Diğer bir sonuç da şu: Nevruz kutlamaları sırasındaki Türk bayrağı yakma girişimine ilişkin devletin gösterdiği tepkiyi seçmenin %61’i yetersiz bulmuş.

ÖM: Bu önemli. Çok güncel bir olaya yönelik soru.

AB: Yeterli bulanlar %30 civarında. AKP’liler içinde hükümetin gösterdiği tepkiyi yeterli bulanlar %38, yetersiz bulanlar %56. AKP içinde de hükümetin yetersiz olduğunu düşünenler var. Buna karşın Dünya Kadınlar Günü dolayısıyla yapılan gösterilerde polisin tutumunu olumlu bulanların oranı 25.5, olumsuz bulanların oranı 63.4. Yani bayrağın ne kadar önemli bir provokasyon simgesi olduğu görülüyor. Halk, polisin kadınlara tavrını onaylamıyor, ama bayrak yakma olayında da devletin tepkisini yetersiz buluyor.

ÖM: Aslında bu ikisi arasında bir çelişki de görülmüyor.

AB: Polisin kadın göstericilere tavrını olumsuz bulanlar yüksek, ama Nevruz kutlamalarında hükümetin gösterdiği tepkiyi ise yetersiz buluyor.

ÖM: Bu ne demek?

AB: “Bayrak yakanlara karşı daha sert davranmalıydı, ancak polisin kadınlara olan tavrı da, bu kadar sert olmamalıydı” diyor.

Avi Halugua: Verilebilecek en üst sınır cezalar veriliyor.

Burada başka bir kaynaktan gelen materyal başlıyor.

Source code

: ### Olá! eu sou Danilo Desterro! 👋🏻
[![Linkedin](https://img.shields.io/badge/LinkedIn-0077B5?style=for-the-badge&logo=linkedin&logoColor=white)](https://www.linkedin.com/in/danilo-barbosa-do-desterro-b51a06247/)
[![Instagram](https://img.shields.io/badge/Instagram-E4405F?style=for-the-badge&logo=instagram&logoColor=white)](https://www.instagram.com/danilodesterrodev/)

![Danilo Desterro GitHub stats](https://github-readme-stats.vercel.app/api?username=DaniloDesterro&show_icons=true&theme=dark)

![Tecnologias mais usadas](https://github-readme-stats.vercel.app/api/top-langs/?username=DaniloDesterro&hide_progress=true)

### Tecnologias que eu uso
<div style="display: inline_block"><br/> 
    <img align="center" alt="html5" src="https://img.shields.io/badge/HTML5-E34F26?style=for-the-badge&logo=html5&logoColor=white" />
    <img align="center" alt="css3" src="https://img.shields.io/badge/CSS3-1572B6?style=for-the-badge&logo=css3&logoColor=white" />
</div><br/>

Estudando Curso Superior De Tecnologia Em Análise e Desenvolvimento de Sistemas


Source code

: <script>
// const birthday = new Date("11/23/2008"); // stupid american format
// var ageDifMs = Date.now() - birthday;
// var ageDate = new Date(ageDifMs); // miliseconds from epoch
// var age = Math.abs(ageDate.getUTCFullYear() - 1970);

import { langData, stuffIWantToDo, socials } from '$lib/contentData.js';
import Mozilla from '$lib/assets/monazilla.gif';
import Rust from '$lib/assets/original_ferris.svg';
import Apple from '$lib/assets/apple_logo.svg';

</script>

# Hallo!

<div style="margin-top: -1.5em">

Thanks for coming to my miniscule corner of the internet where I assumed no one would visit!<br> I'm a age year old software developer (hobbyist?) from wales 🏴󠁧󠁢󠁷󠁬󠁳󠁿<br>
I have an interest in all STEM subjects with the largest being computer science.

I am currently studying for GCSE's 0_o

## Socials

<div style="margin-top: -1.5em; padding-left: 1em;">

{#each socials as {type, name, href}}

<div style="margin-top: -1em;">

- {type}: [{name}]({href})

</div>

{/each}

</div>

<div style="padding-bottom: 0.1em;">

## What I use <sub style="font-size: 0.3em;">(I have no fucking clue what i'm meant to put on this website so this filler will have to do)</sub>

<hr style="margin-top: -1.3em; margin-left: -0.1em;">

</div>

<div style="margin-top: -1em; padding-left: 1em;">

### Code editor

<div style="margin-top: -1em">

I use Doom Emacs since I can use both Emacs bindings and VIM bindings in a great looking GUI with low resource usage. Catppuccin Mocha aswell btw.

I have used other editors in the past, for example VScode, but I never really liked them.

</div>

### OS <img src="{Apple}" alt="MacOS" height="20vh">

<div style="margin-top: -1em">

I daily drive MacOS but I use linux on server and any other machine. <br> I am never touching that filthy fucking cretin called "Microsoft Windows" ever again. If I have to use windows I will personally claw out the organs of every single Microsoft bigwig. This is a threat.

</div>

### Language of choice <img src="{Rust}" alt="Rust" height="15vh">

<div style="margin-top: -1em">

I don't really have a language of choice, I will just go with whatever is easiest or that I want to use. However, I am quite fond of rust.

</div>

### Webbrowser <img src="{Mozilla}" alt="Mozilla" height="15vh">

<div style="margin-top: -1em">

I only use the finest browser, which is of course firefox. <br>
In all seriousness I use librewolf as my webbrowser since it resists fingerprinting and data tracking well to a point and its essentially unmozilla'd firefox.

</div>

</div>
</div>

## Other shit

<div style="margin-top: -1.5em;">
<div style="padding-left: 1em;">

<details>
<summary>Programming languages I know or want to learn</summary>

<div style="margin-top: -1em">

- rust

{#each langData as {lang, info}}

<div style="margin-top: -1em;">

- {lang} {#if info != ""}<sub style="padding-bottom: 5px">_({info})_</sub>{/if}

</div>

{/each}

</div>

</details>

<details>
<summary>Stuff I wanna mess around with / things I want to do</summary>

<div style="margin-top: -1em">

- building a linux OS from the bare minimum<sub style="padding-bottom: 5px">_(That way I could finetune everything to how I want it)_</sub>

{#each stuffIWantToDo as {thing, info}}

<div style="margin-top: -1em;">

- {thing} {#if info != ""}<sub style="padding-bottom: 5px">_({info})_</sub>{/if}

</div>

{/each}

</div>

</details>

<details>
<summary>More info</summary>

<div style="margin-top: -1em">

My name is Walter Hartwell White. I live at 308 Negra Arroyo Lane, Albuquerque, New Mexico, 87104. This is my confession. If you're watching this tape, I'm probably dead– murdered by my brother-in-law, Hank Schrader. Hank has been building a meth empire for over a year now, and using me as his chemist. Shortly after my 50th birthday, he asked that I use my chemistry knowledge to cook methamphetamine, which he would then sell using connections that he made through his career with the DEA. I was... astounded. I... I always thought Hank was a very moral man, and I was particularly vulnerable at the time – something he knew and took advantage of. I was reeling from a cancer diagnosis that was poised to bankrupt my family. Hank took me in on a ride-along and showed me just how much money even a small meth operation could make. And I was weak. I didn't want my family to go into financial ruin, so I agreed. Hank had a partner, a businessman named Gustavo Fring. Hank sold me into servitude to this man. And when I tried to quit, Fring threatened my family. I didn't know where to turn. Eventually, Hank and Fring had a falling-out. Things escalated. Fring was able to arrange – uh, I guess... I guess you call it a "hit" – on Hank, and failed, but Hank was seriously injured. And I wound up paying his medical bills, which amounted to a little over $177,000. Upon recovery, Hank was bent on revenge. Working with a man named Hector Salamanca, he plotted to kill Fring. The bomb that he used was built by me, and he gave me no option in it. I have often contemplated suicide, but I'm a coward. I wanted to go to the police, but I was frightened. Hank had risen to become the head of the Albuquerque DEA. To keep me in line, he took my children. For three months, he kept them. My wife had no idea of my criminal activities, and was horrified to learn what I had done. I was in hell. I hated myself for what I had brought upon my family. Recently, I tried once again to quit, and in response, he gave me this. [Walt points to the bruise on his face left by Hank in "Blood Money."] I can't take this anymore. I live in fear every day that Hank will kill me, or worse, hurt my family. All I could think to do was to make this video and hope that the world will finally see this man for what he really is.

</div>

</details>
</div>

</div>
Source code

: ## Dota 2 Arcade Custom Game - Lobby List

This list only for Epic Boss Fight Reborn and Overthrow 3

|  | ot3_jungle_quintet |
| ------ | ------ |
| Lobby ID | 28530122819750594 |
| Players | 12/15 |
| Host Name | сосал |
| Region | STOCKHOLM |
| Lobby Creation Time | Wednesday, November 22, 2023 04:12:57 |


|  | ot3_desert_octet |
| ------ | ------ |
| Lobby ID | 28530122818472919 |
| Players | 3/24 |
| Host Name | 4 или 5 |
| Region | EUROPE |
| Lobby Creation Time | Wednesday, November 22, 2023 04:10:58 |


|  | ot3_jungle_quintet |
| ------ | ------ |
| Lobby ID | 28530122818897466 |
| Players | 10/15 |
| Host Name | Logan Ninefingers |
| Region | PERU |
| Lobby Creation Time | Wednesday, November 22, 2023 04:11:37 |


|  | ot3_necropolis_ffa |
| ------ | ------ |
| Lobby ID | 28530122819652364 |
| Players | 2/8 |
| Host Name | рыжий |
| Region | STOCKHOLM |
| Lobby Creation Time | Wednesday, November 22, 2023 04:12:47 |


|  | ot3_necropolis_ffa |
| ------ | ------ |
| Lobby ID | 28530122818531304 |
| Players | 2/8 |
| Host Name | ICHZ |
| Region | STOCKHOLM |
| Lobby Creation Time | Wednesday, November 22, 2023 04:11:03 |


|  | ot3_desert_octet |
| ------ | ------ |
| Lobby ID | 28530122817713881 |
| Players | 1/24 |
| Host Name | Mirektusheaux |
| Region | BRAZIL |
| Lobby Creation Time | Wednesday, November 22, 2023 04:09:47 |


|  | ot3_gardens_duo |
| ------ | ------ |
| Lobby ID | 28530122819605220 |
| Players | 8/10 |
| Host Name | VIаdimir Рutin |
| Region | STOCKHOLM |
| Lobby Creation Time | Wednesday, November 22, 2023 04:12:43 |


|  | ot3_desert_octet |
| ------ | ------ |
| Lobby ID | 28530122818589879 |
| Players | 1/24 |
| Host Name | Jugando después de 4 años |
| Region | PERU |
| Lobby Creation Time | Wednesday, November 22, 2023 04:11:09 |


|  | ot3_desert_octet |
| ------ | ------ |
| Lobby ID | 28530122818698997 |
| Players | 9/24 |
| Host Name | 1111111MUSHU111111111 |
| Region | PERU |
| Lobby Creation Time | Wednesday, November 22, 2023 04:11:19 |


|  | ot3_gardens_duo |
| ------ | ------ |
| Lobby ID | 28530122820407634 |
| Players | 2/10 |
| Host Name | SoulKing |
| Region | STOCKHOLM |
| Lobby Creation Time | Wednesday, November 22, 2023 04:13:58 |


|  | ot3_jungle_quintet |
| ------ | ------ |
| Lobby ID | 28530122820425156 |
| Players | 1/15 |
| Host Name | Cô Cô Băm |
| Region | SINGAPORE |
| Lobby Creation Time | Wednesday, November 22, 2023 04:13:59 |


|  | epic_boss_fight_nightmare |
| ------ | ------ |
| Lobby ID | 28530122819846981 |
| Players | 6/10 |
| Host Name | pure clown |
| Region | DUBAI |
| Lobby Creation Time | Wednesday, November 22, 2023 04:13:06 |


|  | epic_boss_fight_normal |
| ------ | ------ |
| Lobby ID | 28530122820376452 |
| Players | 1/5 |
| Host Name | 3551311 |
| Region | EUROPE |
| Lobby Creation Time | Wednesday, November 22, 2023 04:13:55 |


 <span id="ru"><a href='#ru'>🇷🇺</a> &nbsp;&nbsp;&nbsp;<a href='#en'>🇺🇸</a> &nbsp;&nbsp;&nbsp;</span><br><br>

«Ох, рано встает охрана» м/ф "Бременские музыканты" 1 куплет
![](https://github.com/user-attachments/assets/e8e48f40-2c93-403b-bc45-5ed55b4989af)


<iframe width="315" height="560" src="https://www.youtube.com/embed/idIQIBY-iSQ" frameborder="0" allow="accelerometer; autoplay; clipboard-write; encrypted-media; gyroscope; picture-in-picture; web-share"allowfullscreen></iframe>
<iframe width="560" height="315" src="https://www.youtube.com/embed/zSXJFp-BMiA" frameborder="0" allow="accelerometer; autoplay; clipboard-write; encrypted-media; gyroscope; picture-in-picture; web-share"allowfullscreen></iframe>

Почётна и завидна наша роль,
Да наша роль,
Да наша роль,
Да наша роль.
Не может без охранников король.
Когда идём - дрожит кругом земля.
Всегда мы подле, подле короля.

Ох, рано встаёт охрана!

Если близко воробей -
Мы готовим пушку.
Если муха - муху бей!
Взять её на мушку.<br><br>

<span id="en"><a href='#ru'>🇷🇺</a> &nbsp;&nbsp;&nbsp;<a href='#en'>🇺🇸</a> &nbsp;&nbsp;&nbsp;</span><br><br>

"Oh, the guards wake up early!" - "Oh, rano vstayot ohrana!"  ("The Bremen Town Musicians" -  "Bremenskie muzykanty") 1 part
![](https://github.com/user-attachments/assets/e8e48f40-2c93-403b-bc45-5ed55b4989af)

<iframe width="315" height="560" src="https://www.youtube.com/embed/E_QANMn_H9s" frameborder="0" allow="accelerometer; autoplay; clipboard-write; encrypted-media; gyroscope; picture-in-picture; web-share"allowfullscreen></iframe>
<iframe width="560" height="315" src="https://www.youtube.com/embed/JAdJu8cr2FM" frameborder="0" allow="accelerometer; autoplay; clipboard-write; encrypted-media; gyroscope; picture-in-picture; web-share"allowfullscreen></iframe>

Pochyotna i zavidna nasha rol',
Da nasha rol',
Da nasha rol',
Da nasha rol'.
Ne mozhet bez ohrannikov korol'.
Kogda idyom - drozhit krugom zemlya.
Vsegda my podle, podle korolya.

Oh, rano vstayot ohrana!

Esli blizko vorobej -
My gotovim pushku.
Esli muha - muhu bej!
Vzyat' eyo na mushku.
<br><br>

Hem de 18 yaşında olmamalarına rağmen, bilirkişi raporuyla 18 yaşında gibi yargılanmalarına karar verildi.

AB: Halk bayrak yakma girişimi karşısında hükümeti yetersiz buluyor, “daha sert olmalı” diyor ama kadınlara yapılan tutumu da onaylamıyor. Mesela “demokratikleşme ve insan hakları reformları terörün artmasına yol açıyor mu?” diye bir soru sormuşlar, %50.6’sı “hayır, teröre yol açmıyor” diyor.

“Erken seçim olsun mu?” diye bir soru var, seçmen erken seçime olumsuz yaklaşıyor, %64.6 “erken seçim olmasın” diyor.

AB üyeliği için bir referandum yapıldığında nasıl oy verirsiniz sorusuna seçmenin %63.5’i “evet”, %29.6’sı “hayır” diye diyeceğini belirtiyor. Burada bir düşüş söz konusu.

ÖM: Ama dramatik bir düşüş de değil galiba?

AB: Evet ama bir düşüş yaşanıyor. Bu düşüşte, Avrupa’dan gelen olumsuz tavırların ve hükümetin içinde bulunduğu rehavetin etkisi olduğu anlaşılıyor. Nitekim şöyle bir soru da var:“Türkiye’nin 17 Aralık 2004’te AB üyelik müzakere tarihi aldıktan sonra, rehavete kapılarak, reformları bitirdiği yolunda eleştiriler yapılıyor. Bu eleştirilere katılıyor musunuz?” diye soruyorlar. Bu eleştirilere %32.8’i “evet” diyor, %46.4’ü “hayır” diyor.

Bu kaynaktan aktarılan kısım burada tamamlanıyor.